[Prev][Next][Index][Thread]

Re: RS/RE: basic questions



At 11:07 AM 9/23/96 +0000, James Clark wrote:
>At 01:50 23/09/96 CDT, Robert Streich wrote:
>>I think they are pretty straightforward:
>>
>> In data content:
>>  1. If an element begins or ends with a newline [not entirely
>>     accurate, but this is what people see], the newline is ignored.
>>  2. Newlines inside markup are ignored.
>>  3. All other newlines are passed on.
>
>According to your statement of the rules all of the three newlines in the
>following would be passed on:
>
><doc><?>
><?>
>data
><?></doc>
>
>In fact none of them are.

Exactly right on both counts. I'm willing to accept this inconsistency
with SGML. An XML/SGML editor could write it out such that it would
parse the same in SGML, i.e.,

<doc><?><?>data<?></doc>

or

<doc
><?
><?
>data<?
></doc>

Someone who was hand coding the doc would have to know how to conceal the
newlines if they were in an element where newlines were considered
"significant." But then, I'm inclined to believe that they would expect
them in a case like this. If the line endings weren't considered
significant, I'd expect a browser to discard them just as it would
any other leading or trailing whitespace.

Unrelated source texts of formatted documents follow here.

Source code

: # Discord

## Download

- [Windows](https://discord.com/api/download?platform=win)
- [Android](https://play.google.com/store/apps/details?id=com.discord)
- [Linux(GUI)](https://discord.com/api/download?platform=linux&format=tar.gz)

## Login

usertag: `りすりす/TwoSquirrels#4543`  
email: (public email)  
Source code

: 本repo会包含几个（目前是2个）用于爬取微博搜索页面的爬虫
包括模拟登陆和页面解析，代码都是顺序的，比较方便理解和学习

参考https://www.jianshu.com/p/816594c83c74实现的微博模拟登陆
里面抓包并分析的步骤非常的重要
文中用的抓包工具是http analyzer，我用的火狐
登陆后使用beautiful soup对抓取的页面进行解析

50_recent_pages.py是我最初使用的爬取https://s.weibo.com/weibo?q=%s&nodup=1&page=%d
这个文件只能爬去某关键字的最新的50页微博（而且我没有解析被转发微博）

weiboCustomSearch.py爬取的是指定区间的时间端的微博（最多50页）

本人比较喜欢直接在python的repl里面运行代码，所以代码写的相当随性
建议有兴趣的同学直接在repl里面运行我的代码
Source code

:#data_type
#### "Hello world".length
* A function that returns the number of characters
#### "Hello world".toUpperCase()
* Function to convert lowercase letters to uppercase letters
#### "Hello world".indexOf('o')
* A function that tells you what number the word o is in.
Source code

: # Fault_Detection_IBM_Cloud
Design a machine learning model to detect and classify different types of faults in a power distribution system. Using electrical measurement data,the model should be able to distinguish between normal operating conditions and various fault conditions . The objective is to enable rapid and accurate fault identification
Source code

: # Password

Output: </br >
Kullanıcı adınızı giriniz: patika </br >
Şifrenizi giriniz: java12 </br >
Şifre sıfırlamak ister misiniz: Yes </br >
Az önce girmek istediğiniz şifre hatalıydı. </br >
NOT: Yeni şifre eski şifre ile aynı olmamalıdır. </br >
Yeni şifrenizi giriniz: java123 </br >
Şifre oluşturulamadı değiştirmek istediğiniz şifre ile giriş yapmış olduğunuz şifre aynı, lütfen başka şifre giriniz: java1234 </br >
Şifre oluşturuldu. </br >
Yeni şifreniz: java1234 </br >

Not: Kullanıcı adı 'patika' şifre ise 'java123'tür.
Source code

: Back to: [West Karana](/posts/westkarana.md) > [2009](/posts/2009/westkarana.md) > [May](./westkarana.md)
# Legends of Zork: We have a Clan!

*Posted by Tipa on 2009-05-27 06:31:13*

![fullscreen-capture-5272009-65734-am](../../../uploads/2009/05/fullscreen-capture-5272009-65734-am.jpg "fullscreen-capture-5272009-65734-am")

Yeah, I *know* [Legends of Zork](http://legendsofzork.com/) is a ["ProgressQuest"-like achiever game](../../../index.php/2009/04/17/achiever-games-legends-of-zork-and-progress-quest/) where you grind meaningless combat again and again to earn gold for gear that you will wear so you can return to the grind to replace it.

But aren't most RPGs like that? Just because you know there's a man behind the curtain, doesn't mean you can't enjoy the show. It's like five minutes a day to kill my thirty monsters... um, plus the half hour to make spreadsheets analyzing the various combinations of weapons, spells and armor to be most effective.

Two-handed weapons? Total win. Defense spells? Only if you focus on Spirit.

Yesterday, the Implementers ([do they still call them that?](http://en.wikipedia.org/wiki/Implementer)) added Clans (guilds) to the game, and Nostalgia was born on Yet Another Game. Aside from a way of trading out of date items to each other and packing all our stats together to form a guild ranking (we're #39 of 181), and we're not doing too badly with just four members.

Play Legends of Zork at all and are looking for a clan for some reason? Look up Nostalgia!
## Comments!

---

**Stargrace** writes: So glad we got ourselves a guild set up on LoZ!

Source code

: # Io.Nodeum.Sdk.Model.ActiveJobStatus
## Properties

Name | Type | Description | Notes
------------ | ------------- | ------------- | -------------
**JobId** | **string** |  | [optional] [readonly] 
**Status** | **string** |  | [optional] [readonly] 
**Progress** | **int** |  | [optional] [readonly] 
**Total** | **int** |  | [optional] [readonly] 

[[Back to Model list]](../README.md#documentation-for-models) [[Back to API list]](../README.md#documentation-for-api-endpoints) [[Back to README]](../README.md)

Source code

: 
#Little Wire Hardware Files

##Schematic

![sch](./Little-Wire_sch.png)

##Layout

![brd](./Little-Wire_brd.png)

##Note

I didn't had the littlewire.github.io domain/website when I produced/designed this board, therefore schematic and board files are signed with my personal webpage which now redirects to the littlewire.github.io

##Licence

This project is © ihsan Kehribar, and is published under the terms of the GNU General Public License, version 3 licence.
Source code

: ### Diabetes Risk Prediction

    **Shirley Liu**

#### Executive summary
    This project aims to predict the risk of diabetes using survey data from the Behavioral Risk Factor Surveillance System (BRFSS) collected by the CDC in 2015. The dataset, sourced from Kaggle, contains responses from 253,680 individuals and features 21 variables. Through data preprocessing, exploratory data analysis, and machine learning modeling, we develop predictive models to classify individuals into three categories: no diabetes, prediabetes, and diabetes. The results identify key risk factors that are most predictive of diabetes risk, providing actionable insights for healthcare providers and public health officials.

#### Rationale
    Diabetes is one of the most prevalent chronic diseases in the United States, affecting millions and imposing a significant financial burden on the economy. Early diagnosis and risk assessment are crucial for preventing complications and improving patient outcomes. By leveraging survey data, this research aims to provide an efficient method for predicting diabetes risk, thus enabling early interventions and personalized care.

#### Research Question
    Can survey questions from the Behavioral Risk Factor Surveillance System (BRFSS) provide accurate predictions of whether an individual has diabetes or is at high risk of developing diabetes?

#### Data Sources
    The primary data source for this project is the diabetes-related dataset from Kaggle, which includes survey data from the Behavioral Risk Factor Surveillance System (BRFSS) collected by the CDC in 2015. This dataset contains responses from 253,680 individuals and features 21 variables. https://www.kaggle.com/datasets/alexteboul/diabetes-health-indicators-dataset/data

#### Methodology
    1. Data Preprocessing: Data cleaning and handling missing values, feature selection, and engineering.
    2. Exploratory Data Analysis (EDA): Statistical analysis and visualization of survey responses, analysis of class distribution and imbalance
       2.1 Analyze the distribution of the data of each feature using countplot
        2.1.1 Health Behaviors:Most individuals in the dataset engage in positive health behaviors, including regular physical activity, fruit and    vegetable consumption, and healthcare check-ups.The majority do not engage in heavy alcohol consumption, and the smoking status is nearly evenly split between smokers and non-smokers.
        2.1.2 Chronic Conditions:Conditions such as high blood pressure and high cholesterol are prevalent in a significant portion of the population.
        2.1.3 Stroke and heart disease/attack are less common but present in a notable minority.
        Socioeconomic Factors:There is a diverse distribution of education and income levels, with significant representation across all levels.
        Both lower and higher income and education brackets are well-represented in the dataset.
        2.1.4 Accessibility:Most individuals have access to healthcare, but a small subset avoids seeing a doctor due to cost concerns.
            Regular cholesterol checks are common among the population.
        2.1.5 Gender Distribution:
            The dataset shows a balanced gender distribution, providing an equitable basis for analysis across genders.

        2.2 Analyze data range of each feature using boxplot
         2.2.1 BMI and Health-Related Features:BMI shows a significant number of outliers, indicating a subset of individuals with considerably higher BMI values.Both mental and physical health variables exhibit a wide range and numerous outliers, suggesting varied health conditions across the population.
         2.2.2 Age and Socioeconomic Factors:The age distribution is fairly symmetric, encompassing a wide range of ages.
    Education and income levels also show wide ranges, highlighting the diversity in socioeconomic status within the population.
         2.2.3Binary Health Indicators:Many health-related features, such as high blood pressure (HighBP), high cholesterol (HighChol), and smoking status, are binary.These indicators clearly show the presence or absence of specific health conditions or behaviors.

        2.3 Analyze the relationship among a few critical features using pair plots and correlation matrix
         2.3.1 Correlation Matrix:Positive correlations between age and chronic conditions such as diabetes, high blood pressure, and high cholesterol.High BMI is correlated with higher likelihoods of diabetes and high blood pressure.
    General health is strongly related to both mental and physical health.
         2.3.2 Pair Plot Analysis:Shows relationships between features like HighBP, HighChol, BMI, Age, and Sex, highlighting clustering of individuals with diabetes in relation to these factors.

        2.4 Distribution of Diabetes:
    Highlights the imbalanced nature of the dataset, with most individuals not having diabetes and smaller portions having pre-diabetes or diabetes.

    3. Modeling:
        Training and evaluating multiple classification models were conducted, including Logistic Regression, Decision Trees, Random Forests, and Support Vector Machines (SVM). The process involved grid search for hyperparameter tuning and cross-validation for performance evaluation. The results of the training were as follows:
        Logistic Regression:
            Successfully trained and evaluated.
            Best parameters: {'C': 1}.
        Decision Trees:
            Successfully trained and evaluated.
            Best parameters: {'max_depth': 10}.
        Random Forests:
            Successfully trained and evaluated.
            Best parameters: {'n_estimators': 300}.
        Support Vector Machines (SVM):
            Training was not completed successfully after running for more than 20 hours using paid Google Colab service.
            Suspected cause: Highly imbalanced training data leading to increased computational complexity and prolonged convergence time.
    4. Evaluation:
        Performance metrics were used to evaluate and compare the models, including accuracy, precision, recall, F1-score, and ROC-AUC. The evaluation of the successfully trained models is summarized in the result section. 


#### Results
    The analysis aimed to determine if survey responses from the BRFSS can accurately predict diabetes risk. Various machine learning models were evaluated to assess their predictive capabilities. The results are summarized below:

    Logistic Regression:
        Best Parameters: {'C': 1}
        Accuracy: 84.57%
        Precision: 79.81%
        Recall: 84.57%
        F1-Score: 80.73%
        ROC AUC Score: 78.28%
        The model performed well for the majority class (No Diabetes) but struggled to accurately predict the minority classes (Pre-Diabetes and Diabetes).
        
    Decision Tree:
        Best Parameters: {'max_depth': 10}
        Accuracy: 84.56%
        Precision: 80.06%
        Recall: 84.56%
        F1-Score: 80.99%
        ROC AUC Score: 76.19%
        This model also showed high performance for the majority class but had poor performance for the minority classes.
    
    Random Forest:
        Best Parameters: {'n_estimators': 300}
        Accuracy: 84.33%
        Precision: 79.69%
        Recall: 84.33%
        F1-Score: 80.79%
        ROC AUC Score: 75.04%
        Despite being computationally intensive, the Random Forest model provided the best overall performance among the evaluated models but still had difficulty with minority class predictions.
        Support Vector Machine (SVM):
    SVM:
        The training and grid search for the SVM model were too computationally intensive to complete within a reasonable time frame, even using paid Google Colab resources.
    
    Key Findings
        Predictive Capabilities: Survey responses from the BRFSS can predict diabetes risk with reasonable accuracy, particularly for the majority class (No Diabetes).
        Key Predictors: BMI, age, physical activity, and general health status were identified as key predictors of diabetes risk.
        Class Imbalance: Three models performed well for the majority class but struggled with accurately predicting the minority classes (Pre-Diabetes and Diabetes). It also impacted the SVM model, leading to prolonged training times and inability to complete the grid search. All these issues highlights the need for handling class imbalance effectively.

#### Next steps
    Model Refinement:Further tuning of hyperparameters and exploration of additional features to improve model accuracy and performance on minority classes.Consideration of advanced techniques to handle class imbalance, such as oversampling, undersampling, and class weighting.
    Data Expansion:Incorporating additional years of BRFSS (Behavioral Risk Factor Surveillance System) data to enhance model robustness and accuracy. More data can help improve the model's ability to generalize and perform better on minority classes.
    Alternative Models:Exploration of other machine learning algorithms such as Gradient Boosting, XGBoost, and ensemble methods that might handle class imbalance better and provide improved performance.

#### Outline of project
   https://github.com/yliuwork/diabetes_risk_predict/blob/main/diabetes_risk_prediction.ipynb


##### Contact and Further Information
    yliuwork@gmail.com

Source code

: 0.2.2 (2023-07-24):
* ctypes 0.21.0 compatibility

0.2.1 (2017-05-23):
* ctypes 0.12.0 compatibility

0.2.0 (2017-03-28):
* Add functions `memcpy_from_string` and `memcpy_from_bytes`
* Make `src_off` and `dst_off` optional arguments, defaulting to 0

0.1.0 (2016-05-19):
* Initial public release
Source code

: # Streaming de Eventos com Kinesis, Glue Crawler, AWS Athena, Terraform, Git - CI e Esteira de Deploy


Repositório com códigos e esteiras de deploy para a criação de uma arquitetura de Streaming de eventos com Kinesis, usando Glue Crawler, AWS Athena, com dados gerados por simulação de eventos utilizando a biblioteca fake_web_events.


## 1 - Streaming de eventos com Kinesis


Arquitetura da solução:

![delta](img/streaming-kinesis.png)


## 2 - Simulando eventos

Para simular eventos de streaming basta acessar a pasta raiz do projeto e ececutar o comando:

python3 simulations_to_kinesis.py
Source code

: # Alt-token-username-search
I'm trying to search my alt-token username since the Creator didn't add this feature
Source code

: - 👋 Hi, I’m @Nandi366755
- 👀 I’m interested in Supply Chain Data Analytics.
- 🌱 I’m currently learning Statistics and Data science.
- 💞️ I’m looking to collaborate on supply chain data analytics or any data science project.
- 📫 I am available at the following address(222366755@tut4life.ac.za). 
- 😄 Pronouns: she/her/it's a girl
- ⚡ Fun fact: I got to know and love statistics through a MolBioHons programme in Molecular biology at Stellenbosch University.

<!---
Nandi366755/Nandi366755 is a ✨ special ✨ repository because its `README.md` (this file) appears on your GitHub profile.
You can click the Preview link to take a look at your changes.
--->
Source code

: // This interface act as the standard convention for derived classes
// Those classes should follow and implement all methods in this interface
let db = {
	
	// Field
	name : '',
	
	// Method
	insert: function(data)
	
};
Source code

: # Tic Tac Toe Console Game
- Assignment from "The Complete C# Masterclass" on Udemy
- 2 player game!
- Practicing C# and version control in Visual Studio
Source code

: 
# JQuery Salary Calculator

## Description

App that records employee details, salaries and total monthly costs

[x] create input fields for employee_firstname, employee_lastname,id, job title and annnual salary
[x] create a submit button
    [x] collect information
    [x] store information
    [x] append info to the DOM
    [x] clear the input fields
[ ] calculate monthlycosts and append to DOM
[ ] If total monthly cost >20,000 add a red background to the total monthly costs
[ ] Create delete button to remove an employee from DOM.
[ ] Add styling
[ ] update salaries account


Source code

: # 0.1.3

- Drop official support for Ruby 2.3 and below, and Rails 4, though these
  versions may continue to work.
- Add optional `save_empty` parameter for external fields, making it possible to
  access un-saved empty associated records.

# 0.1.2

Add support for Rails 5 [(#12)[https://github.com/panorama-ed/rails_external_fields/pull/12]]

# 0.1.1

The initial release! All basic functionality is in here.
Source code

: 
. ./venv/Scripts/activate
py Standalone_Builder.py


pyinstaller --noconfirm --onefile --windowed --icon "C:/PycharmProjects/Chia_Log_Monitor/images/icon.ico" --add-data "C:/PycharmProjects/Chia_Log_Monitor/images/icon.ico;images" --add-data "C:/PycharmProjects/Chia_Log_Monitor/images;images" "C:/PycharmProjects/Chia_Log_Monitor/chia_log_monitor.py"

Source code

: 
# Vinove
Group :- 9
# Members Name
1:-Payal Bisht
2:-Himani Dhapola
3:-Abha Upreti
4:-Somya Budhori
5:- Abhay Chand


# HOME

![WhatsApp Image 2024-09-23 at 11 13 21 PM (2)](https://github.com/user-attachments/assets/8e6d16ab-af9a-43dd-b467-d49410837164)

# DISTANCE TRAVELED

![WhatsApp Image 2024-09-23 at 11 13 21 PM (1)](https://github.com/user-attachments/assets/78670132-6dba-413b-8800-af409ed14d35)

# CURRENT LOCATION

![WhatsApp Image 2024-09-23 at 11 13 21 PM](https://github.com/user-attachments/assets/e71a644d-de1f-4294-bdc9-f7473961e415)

With this approach, the only place you run into a problem is when you
have significant line breaks. I'd rather have this then get rid of
them altogether. Leave it up to the application to deal with the
whitespace. If we don't have shortrefs then it's no longer important
for the parser to care about what whitespace character it is. Tabs,
newlines, carriage-returns, spaces, all get treated the same in data
content--passed through.

bob

Robert Streich				streich@slb.com
Schlumberger				voice: 1 512 331 3318
Austin Research				fax:   1 512 331 3760